(Provided records)
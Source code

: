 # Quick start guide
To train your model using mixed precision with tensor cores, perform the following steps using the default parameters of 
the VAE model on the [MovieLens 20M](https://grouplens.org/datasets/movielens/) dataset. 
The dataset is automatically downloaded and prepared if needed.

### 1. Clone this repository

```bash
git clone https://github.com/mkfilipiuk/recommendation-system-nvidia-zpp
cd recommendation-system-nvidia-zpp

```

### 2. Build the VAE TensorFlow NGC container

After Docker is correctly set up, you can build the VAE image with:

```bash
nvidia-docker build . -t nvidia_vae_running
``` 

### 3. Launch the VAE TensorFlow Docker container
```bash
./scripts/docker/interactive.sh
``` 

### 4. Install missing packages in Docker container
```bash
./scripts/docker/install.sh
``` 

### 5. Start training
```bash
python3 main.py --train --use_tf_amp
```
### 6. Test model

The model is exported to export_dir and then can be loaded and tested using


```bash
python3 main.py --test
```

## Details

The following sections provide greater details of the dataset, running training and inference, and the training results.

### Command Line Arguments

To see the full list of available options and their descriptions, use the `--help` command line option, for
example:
(End Provided records)
Prompt:
Please transcribe exactly the line containing "### Command Line Arguments" and every line after it through the end of the records, and nothing else.

Exercise result:
### Command Line Arguments

To see the full list of available options and their descriptions, use the `--help` command line option, for
example:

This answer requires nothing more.